Konsumsi daging di Indonesia sendiri masih didominasi oleh daging ayam, sapi dan kerbau. Namun, berbeda dengan daging ayam ras yang dapat memenuhi kebutuhan karena surplus, daging sapi dan kerbau justru masih mengalami defisit. Defisit ini disebabkan oleh lebih rendahnya produksi daging sapi dan kerbau yakni sebesar 496,25 ribu ton dibandingkan dengan kebutuhan daging sapi dan kerbau sebesar 759,67 ribu ton,.
Selama ini, defisit ini dipenuhi dengan cara impor baik dagingnya maupun ternak hidup. Menurutnya, hal ini bukan merupakan hal yang baik jika dilihat dari segi kemandirian pangan nasional. “Pemenuhan kebutuhan daging dengan peningkatan produksi dalam negeri akan meningkatkan kemandirian pangan dan memberikan nilai tambah bagi pelaku usaha ternak potong,” ujarnya.
Ia pun kemudian menjelaskan bahwa untuk mengembangkan industri ternak potong yang dapat memenuhi kebutuhan nasional dan meningkatkan pendapatan peternak, diperlukan langkah-langkah strategis yang harus dilakukan. Beberapa langkah yang perlu dilakukan menurut Panjono adalah melakukan peningkatan kualitas gen, penerapan teknik pemeliharaan yang efisien, pengembangan sistem produksi, dan juga optimalisasi skala usaha. “Langkah-langkah tersebut harus dijabarkan ke dalam program, baik jangka pendek, menengah, maupun panjang sehingga tujuan pemenuhan secara mandiri kebutuhan daging nasional dapat dicapai seiring dengan pencapaian Visi Indonesia Emas 2045,” tutup Panjono.
Setali dua uang, isu serupa pun ikut dibahas oleh Prof.

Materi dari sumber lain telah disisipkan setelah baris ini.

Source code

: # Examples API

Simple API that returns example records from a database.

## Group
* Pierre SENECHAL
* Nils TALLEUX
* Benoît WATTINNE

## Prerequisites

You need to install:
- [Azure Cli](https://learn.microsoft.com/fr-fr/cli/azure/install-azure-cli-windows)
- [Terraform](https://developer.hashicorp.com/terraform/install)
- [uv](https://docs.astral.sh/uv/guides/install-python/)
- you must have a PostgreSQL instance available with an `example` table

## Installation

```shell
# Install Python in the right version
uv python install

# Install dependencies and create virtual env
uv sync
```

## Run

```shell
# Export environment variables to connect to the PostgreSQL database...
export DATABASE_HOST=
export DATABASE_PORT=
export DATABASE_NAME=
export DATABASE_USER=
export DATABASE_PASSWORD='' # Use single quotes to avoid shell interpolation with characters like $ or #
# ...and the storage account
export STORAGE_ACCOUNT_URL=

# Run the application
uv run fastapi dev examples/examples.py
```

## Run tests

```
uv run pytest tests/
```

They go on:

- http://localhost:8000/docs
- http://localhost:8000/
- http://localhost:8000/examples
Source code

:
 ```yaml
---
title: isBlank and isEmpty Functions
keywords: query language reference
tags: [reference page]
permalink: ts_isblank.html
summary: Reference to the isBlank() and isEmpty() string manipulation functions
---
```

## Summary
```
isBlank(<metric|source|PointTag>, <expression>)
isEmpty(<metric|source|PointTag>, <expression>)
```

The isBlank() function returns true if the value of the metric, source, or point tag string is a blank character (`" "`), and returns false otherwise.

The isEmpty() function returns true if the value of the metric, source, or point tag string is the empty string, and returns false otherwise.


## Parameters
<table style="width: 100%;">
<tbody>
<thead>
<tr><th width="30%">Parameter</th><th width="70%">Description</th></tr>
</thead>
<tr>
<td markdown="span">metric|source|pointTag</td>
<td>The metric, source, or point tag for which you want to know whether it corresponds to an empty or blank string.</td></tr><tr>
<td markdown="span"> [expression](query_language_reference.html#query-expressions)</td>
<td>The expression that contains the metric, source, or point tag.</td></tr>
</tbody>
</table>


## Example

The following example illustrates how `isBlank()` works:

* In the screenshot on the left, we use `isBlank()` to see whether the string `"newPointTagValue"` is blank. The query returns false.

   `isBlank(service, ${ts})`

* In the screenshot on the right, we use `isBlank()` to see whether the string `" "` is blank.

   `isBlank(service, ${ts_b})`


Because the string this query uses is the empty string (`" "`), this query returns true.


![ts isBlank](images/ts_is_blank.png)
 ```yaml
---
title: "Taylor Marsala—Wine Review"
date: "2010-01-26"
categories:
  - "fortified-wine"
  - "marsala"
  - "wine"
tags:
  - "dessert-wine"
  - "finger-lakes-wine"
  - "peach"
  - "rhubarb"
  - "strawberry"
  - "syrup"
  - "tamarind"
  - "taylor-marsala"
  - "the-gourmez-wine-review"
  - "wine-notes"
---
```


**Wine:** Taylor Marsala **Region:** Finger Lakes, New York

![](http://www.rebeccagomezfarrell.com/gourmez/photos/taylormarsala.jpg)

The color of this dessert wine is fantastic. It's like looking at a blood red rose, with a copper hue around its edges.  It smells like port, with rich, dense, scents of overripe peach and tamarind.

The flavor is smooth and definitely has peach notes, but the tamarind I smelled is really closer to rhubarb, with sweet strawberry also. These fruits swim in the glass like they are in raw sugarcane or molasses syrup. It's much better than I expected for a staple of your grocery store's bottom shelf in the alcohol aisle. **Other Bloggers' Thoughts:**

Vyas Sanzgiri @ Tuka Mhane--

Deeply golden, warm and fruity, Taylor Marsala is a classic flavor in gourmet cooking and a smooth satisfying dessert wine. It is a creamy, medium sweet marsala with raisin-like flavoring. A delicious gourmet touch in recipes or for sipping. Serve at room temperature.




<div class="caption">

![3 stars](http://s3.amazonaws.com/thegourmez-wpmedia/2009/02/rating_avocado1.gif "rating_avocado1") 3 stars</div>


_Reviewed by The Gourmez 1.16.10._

Tri Satya Mastuti Widi dalam pidato pengukuhannya yang mengambil tajuk, “Desain Sistem Produksi Ternak Berkelanjutan dengan Pendekatan Holistik Berbasis Kearifan Lokal”. Ia menjelaskan bahwa sistem produksi ternak yang berkelanjutan dapat mengatasi masalah ketahanan pangan di Indonesia.
Tri mengatakan ketersediaan pangan dan energi merupakan isu krusial dan klasik bagi banyak negara-negara di dunia. Indonesia pun tidak menjadi pengecualian. Ia menjelaskan bahwa daging merah yang merupakan salah satu sumber pangan hewani tradisional di Indonesia, khususnya sapi masih terdapat gap, atau defisit antara produksi dan konsumsinya. “Bercermin pada hasil proyeksi produksi dan konsumsi daging sapi di Indonesia tahun 2023—2027, masih terdapat gap antara produksi dan konsumsi daging sapi,” jelas Tri.

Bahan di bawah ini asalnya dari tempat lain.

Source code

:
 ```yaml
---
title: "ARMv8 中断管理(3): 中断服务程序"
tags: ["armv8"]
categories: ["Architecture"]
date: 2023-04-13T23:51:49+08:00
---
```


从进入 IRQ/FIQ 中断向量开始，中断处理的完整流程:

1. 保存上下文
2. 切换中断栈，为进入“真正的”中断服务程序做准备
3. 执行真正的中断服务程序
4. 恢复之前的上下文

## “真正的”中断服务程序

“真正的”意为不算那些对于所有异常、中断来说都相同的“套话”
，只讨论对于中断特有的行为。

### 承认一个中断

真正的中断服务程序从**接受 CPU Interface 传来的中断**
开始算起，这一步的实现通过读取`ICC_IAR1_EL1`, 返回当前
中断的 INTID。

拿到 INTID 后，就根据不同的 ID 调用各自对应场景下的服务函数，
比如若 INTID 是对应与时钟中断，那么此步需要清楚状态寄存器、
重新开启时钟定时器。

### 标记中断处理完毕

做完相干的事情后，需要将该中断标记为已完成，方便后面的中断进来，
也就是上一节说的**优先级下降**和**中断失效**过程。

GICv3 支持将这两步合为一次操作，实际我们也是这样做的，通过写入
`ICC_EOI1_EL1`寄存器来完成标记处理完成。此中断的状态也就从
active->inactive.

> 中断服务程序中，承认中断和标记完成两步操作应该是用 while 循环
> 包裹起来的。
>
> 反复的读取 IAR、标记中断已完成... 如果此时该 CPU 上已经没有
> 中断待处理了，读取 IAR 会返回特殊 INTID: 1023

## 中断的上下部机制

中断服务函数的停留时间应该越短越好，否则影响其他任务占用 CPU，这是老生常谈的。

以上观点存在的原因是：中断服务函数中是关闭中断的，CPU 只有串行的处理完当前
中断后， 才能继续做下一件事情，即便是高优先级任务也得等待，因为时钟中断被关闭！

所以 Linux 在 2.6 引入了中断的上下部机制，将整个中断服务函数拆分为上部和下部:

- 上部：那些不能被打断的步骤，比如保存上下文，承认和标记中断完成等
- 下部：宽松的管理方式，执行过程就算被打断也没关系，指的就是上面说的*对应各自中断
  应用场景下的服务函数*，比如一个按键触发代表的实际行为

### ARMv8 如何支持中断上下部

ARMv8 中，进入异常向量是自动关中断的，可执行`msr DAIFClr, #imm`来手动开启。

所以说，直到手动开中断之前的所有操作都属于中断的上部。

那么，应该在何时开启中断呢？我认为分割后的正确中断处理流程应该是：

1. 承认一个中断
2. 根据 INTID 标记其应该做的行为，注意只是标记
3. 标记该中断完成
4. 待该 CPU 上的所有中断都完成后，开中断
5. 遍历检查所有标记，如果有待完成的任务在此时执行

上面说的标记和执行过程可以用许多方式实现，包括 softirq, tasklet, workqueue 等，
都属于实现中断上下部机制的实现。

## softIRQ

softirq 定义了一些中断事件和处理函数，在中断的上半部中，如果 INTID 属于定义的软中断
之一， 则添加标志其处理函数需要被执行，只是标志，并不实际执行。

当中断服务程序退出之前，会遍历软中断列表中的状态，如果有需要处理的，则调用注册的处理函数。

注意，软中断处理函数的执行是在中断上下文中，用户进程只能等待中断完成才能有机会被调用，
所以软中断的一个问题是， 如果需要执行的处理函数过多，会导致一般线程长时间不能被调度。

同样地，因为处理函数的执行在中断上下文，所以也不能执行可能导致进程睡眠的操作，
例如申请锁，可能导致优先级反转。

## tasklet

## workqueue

Ia pun menjelaskan bahwa defisit ini salah satunya disebabkan oleh perbedaan tujuan program pemerintah dan tujuan peternak dalam beternak. Kemudian, Tri pun menjelaskan beberapa upaya untuk memenuhi kebutuhan pangan ini, yang kemudian menurutnya setiap upaya peningkatan produksi pangan tersebut sejatinya memiliki dampak pada lingkungan, biodiversitas, dan kesejahteraan ternak dan kesehatan manusia. Oleh karena itu diperlukan suatu upaya berkelanjutan dengan tetap mengapresiasi kearifan lokal agar pemenuhan kebutuhan pangan di masa depan tak perlu mengganggu kesehatan manusia, keragaman hayati, kesejahteraan ternak, dan juga lingkungan. “Penelitian dan pembangunan harus diarahkan pada kontribusi sistem produksi pertanian/peternakan untuk pembangunan berkelanjutan melalui pendekatan secara holistik yang rekognisi tujuan ganda peternak dan trade-offs terkait,” ujarnya.

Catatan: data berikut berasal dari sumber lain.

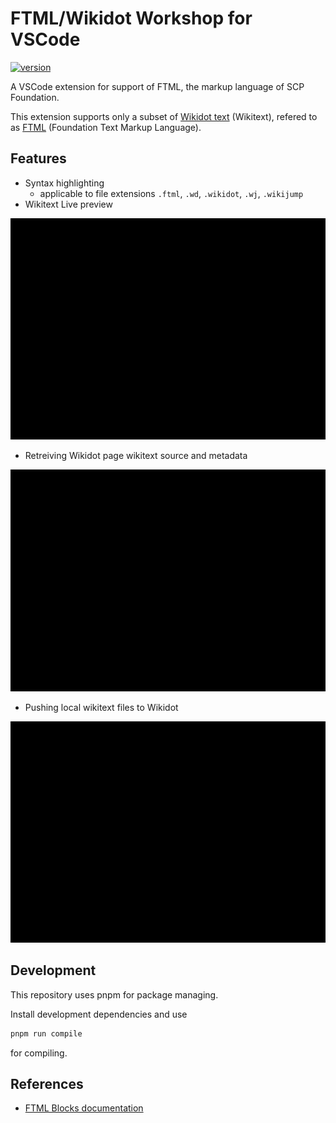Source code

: # FTML/Wikidot Workshop for VSCode

[![version](https://img.shields.io/vscode-marketplace/v/zokhoi.vscode-ftml.svg?style=flat-square&label=vscode%20marketplace)](https://marketplace.visualstudio.com/items?itemName=zokhoi.vscode-ftml)

A VSCode extension for support of FTML, the markup language of SCP Foundation.

This extension supports only a subset of [Wikidot text](https://www.wikidot.com/doc-wiki-syntax:start) (Wikitext), refered to as [FTML](https://github.com/scpwiki/wikijump/tree/develop/ftml) (Foundation Text Markup Language).

## Features

* Syntax highlighting
  * applicable to file extensions `.ftml`, `.wd`, `.wikidot`, `.wj`, `.wikijump`
* Wikitext Live preview

![vscode-ftml-live-preview](./docs/vscode-ftml-live-preview.gif)

* Retreiving Wikidot page wikitext source and metadata

![vscode-ftml-fetch](./docs/vscode-ftml-fetch.gif)

* Pushing local wikitext files to Wikidot

![vscode-ftml-push](./docs/vscode-ftml-push.gif)

## Development

This repository uses pnpm for package managing.

Install development dependencies and use
```bash
pnpm run compile
```
for compiling.

## References

* [FTML Blocks documentation](https://github.com/scpwiki/wikijump/blob/develop/ftml/docs/Blocks.md)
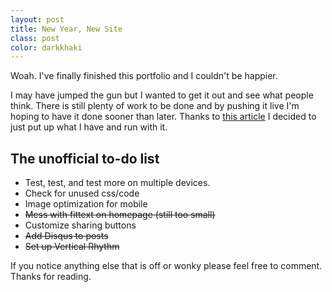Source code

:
 ```yaml
---
layout: post
title: New Year, New Site
class: post
color: darkkhaki
---
```


Woah. I've finally finished this portfolio and I couldn't be happier.

I may have jumped the gun but I wanted to get it out and see what people think. There is still plenty of work to be done and by pushing it live I'm hoping to have it done sooner than later. Thanks to [this article](https://medium.com/p/f8083e76146d "Stop putting it off and accept the challenge.") I decided to just put up what I have and run with it. 

<h2 class="h3">The unofficial to-do list</h2>

* Test, test, and test more on multiple devices.
* Check for unused css/code
* Image optimization for mobile
* <s>Mess with fittext on homepage (still too small)</s>
* Customize sharing buttons
* <s>Add Disqus to posts</s>
* <s>Set up Vertical Rhythm</s>

If you notice anything else that is off or wonky please feel free to comment. Thanks for reading.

Di akhir pidatonya, Prof. Tri menyampaikan beberapa konsep gagasan yang terkait dengan keberlanjutan sistem produksi ternak, khususnya pada pembangunan peternakan. Hal-hal tersebut ialah, pembangunan peternakan di Indonesia harus memperhatikan sistem produksi dan kearifan lokal, menganalisis trade-offs dan dampak yang akan terjadi dalam setiap progress sistem produksi, perbaikan sistem produksi lokal, land use sharing dan pemanfaatan tanah marginal, dan kebijakan pemerintah yang sinergis, menyeluruh, dan kondusif. Ia pun menambahkan bahwa, keberhasilan desain ini selain dari peran serta pemerintah juga membutuhkan kerja sama seluruh pihak untuk mewujudkannya.